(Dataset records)
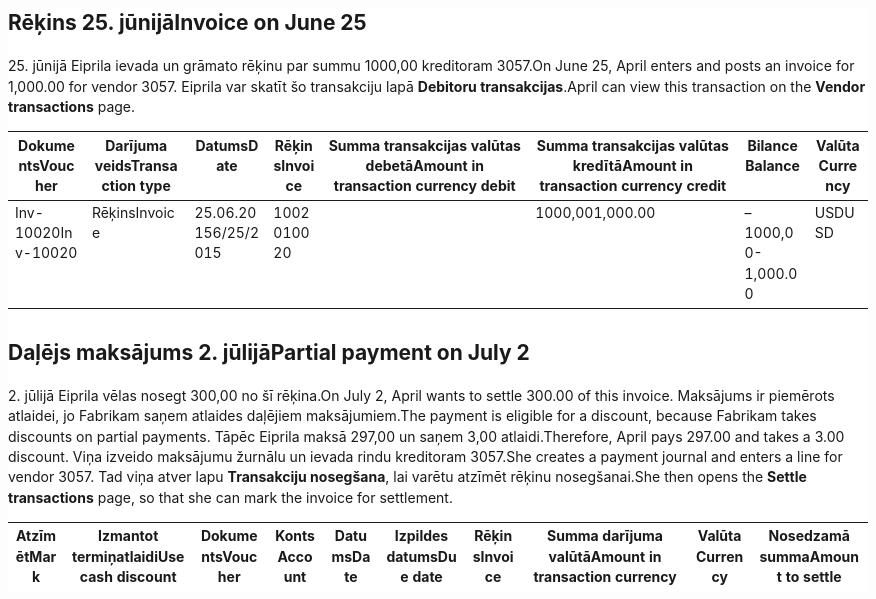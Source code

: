 ## <a name="invoice-on-june-25"></a><span data-ttu-id="3e6a0-110">Rēķins 25. jūnijā</span><span class="sxs-lookup"><span data-stu-id="3e6a0-110">Invoice on June 25</span></span>
<span data-ttu-id="3e6a0-111">25. jūnijā Eiprila ievada un grāmato rēķinu par summu 1000,00 kreditoram 3057.</span><span class="sxs-lookup"><span data-stu-id="3e6a0-111">On June 25, April enters and posts an invoice for 1,000.00 for vendor 3057.</span></span> <span data-ttu-id="3e6a0-112">Eiprila var skatīt šo transakciju lapā **Debitoru transakcijas**.</span><span class="sxs-lookup"><span data-stu-id="3e6a0-112">April can view this transaction on the **Vendor transactions** page.</span></span>

| <span data-ttu-id="3e6a0-113">Dokuments</span><span class="sxs-lookup"><span data-stu-id="3e6a0-113">Voucher</span></span>   | <span data-ttu-id="3e6a0-114">Darījuma veids</span><span class="sxs-lookup"><span data-stu-id="3e6a0-114">Transaction type</span></span> | <span data-ttu-id="3e6a0-115">Datums</span><span class="sxs-lookup"><span data-stu-id="3e6a0-115">Date</span></span>      | <span data-ttu-id="3e6a0-116">Rēķins</span><span class="sxs-lookup"><span data-stu-id="3e6a0-116">Invoice</span></span> | <span data-ttu-id="3e6a0-117">Summa transakcijas valūtas debetā</span><span class="sxs-lookup"><span data-stu-id="3e6a0-117">Amount in transaction currency debit</span></span> | <span data-ttu-id="3e6a0-118">Summa transakcijas valūtas kredītā</span><span class="sxs-lookup"><span data-stu-id="3e6a0-118">Amount in transaction currency credit</span></span> | <span data-ttu-id="3e6a0-119">Bilance</span><span class="sxs-lookup"><span data-stu-id="3e6a0-119">Balance</span></span>   | <span data-ttu-id="3e6a0-120">Valūta</span><span class="sxs-lookup"><span data-stu-id="3e6a0-120">Currency</span></span> |
|-----------|------------------|-----------|---------|--------------------------------------|---------------------------------------|-----------|----------|
| <span data-ttu-id="3e6a0-121">Inv-10020</span><span class="sxs-lookup"><span data-stu-id="3e6a0-121">Inv-10020</span></span> | <span data-ttu-id="3e6a0-122">Rēķins</span><span class="sxs-lookup"><span data-stu-id="3e6a0-122">Invoice</span></span>          | <span data-ttu-id="3e6a0-123">25.06.2015</span><span class="sxs-lookup"><span data-stu-id="3e6a0-123">6/25/2015</span></span> | <span data-ttu-id="3e6a0-124">10020</span><span class="sxs-lookup"><span data-stu-id="3e6a0-124">10020</span></span>   |                                      | <span data-ttu-id="3e6a0-125">1000,00</span><span class="sxs-lookup"><span data-stu-id="3e6a0-125">1,000.00</span></span>                              | <span data-ttu-id="3e6a0-126">–1000,00</span><span class="sxs-lookup"><span data-stu-id="3e6a0-126">-1,000.00</span></span> | <span data-ttu-id="3e6a0-127">USD</span><span class="sxs-lookup"><span data-stu-id="3e6a0-127">USD</span></span>      |

## <a name="partial-payment-on-july-2"></a><span data-ttu-id="3e6a0-128">Daļējs maksājums 2. jūlijā</span><span class="sxs-lookup"><span data-stu-id="3e6a0-128">Partial payment on July 2</span></span>
<span data-ttu-id="3e6a0-129">2. jūlijā Eiprila vēlas nosegt 300,00 no šī rēķina.</span><span class="sxs-lookup"><span data-stu-id="3e6a0-129">On July 2, April wants to settle 300.00 of this invoice.</span></span> <span data-ttu-id="3e6a0-130">Maksājums ir piemērots atlaidei, jo Fabrikam saņem atlaides daļējiem maksājumiem.</span><span class="sxs-lookup"><span data-stu-id="3e6a0-130">The payment is eligible for a discount, because Fabrikam takes discounts on partial payments.</span></span> <span data-ttu-id="3e6a0-131">Tāpēc Eiprila maksā 297,00 un saņem 3,00 atlaidi.</span><span class="sxs-lookup"><span data-stu-id="3e6a0-131">Therefore, April pays 297.00 and takes a 3.00 discount.</span></span> <span data-ttu-id="3e6a0-132">Viņa izveido maksājumu žurnālu un ievada rindu kreditoram 3057.</span><span class="sxs-lookup"><span data-stu-id="3e6a0-132">She creates a payment journal and enters a line for vendor 3057.</span></span> <span data-ttu-id="3e6a0-133">Tad viņa atver lapu **Transakciju nosegšana**, lai varētu atzīmēt rēķinu nosegšanai.</span><span class="sxs-lookup"><span data-stu-id="3e6a0-133">She then opens the **Settle transactions** page, so that she can mark the invoice for settlement.</span></span>

| <span data-ttu-id="3e6a0-134">Atzīmēt</span><span class="sxs-lookup"><span data-stu-id="3e6a0-134">Mark</span></span>     | <span data-ttu-id="3e6a0-135">Izmantot termiņatlaidi</span><span class="sxs-lookup"><span data-stu-id="3e6a0-135">Use cash discount</span></span> | <span data-ttu-id="3e6a0-136">Dokuments</span><span class="sxs-lookup"><span data-stu-id="3e6a0-136">Voucher</span></span>   | <span data-ttu-id="3e6a0-137">Konts</span><span class="sxs-lookup"><span data-stu-id="3e6a0-137">Account</span></span> | <span data-ttu-id="3e6a0-138">Datums</span><span class="sxs-lookup"><span data-stu-id="3e6a0-138">Date</span></span>      | <span data-ttu-id="3e6a0-139">Izpildes datums</span><span class="sxs-lookup"><span data-stu-id="3e6a0-139">Due date</span></span>  | <span data-ttu-id="3e6a0-140">Rēķins</span><span class="sxs-lookup"><span data-stu-id="3e6a0-140">Invoice</span></span> | <span data-ttu-id="3e6a0-141">Summa darījuma valūtā</span><span class="sxs-lookup"><span data-stu-id="3e6a0-141">Amount in transaction currency</span></span> | <span data-ttu-id="3e6a0-142">Valūta</span><span class="sxs-lookup"><span data-stu-id="3e6a0-142">Currency</span></span> | <span data-ttu-id="3e6a0-143">Nosedzamā summa</span><span class="sxs-lookup"><span data-stu-id="3e6a0-143">Amount to settle</span></span> |
|----------|-------------------|-----------|---------|-----------|-----------|---------|--------------------------------|----------|------------------|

# PROBLEM STATEMENT:
Output the records above in their entirety and exactly, leaving out all images.

# ANSWER TO THE PROBLEM:
Source code

: ## <a name="invoice-on-june-25"></a><span data-ttu-id="3e6a0-110">Rēķins 25. jūnijā</span><span class="sxs-lookup"><span data-stu-id="3e6a0-110">Invoice on June 25</span></span>
<span data-ttu-id="3e6a0-111">25. jūnijā Eiprila ievada un grāmato rēķinu par summu 1000,00 kreditoram 3057.</span><span class="sxs-lookup"><span data-stu-id="3e6a0-111">On June 25, April enters and posts an invoice for 1,000.00 for vendor 3057.</span></span> <span data-ttu-id="3e6a0-112">Eiprila var skatīt šo transakciju lapā **Debitoru transakcijas**.</span><span class="sxs-lookup"><span data-stu-id="3e6a0-112">April can view this transaction on the **Vendor transactions** page.</span></span>

| <span data-ttu-id="3e6a0-113">Dokuments</span><span class="sxs-lookup"><span data-stu-id="3e6a0-113">Voucher</span></span>   | <span data-ttu-id="3e6a0-114">Darījuma veids</span><span class="sxs-lookup"><span data-stu-id="3e6a0-114">Transaction type</span></span> | <span data-ttu-id="3e6a0-115">Datums</span><span class="sxs-lookup"><span data-stu-id="3e6a0-115">Date</span></span>      | <span data-ttu-id="3e6a0-116">Rēķins</span><span class="sxs-lookup"><span data-stu-id="3e6a0-116">Invoice</span></span> | <span data-ttu-id="3e6a0-117">Summa transakcijas valūtas debetā</span><span class="sxs-lookup"><span data-stu-id="3e6a0-117">Amount in transaction currency debit</span></span> | <span data-ttu-id="3e6a0-118">Summa transakcijas valūtas kredītā</span><span class="sxs-lookup"><span data-stu-id="3e6a0-118">Amount in transaction currency credit</span></span> | <span data-ttu-id="3e6a0-119">Bilance</span><span class="sxs-lookup"><span data-stu-id="3e6a0-119">Balance</span></span>   | <span data-ttu-id="3e6a0-120">Valūta</span><span class="sxs-lookup"><span data-stu-id="3e6a0-120">Currency</span></span> |
|-----------|------------------|-----------|---------|--------------------------------------|---------------------------------------|-----------|----------|
| <span data-ttu-id="3e6a0-121">Inv-10020</span><span class="sxs-lookup"><span data-stu-id="3e6a0-121">Inv-10020</span></span> | <span data-ttu-id="3e6a0-122">Rēķins</span><span class="sxs-lookup"><span data-stu-id="3e6a0-122">Invoice</span></span>          | <span data-ttu-id="3e6a0-123">25.06.2015</span><span class="sxs-lookup"><span data-stu-id="3e6a0-123">6/25/2015</span></span> | <span data-ttu-id="3e6a0-124">10020</span><span class="sxs-lookup"><span data-stu-id="3e6a0-124">10020</span></span>   |                                      | <span data-ttu-id="3e6a0-125">1000,00</span><span class="sxs-lookup"><span data-stu-id="3e6a0-125">1,000.00</span></span>                              | <span data-ttu-id="3e6a0-126">–1000,00</span><span class="sxs-lookup"><span data-stu-id="3e6a0-126">-1,000.00</span></span> | <span data-ttu-id="3e6a0-127">USD</span><span class="sxs-lookup"><span data-stu-id="3e6a0-127">USD</span></span>      |

## <a name="partial-payment-on-july-2"></a><span data-ttu-id="3e6a0-128">Daļējs maksājums 2. jūlijā</span><span class="sxs-lookup"><span data-stu-id="3e6a0-128">Partial payment on July 2</span></span>
<span data-ttu-id="3e6a0-129">2. jūlijā Eiprila vēlas nosegt 300,00 no šī rēķina.</span><span class="sxs-lookup"><span data-stu-id="3e6a0-129">On July 2, April wants to settle 300.00 of this invoice.</span></span> <span data-ttu-id="3e6a0-130">Maksājums ir piemērots atlaidei, jo Fabrikam saņem atlaides daļējiem maksājumiem.</span><span class="sxs-lookup"><span data-stu-id="3e6a0-130">The payment is eligible for a discount, because Fabrikam takes discounts on partial payments.</span></span> <span data-ttu-id="3e6a0-131">Tāpēc Eiprila maksā 297,00 un saņem 3,00 atlaidi.</span><span class="sxs-lookup"><span data-stu-id="3e6a0-131">Therefore, April pays 297.00 and takes a 3.00 discount.</span></span> <span data-ttu-id="3e6a0-132">Viņa izveido maksājumu žurnālu un ievada rindu kreditoram 3057.</span><span class="sxs-lookup"><span data-stu-id="3e6a0-132">She creates a payment journal and enters a line for vendor 3057.</span></span> <span data-ttu-id="3e6a0-133">Tad viņa atver lapu **Transakciju nosegšana**, lai varētu atzīmēt rēķinu nosegšanai.</span><span class="sxs-lookup"><span data-stu-id="3e6a0-133">She then opens the **Settle transactions** page, so that she can mark the invoice for settlement.</span></span>

| <span data-ttu-id="3e6a0-134">Atzīmēt</span><span class="sxs-lookup"><span data-stu-id="3e6a0-134">Mark</span></span>     | <span data-ttu-id="3e6a0-135">Izmantot termiņatlaidi</span><span class="sxs-lookup"><span data-stu-id="3e6a0-135">Use cash discount</span></span> | <span data-ttu-id="3e6a0-136">Dokuments</span><span class="sxs-lookup"><span data-stu-id="3e6a0-136">Voucher</span></span>   | <span data-ttu-id="3e6a0-137">Konts</span><span class="sxs-lookup"><span data-stu-id="3e6a0-137">Account</span></span> | <span data-ttu-id="3e6a0-138">Datums</span><span class="sxs-lookup"><span data-stu-id="3e6a0-138">Date</span></span>      | <span data-ttu-id="3e6a0-139">Izpildes datums</span><span class="sxs-lookup"><span data-stu-id="3e6a0-139">Due date</span></span>  | <span data-ttu-id="3e6a0-140">Rēķins</span><span class="sxs-lookup"><span data-stu-id="3e6a0-140">Invoice</span></span> | <span data-ttu-id="3e6a0-141">Summa darījuma valūtā</span><span class="sxs-lookup"><span data-stu-id="3e6a0-141">Amount in transaction currency</span></span> | <span data-ttu-id="3e6a0-142">Valūta</span><span class="sxs-lookup"><span data-stu-id="3e6a0-142">Currency</span></span> | <span data-ttu-id="3e6a0-143">Nosedzamā summa</span><span class="sxs-lookup"><span data-stu-id="3e6a0-143">Amount to settle</span></span> |
|----------|-------------------|-----------|---------|-----------|-----------|---------|--------------------------------|----------|------------------|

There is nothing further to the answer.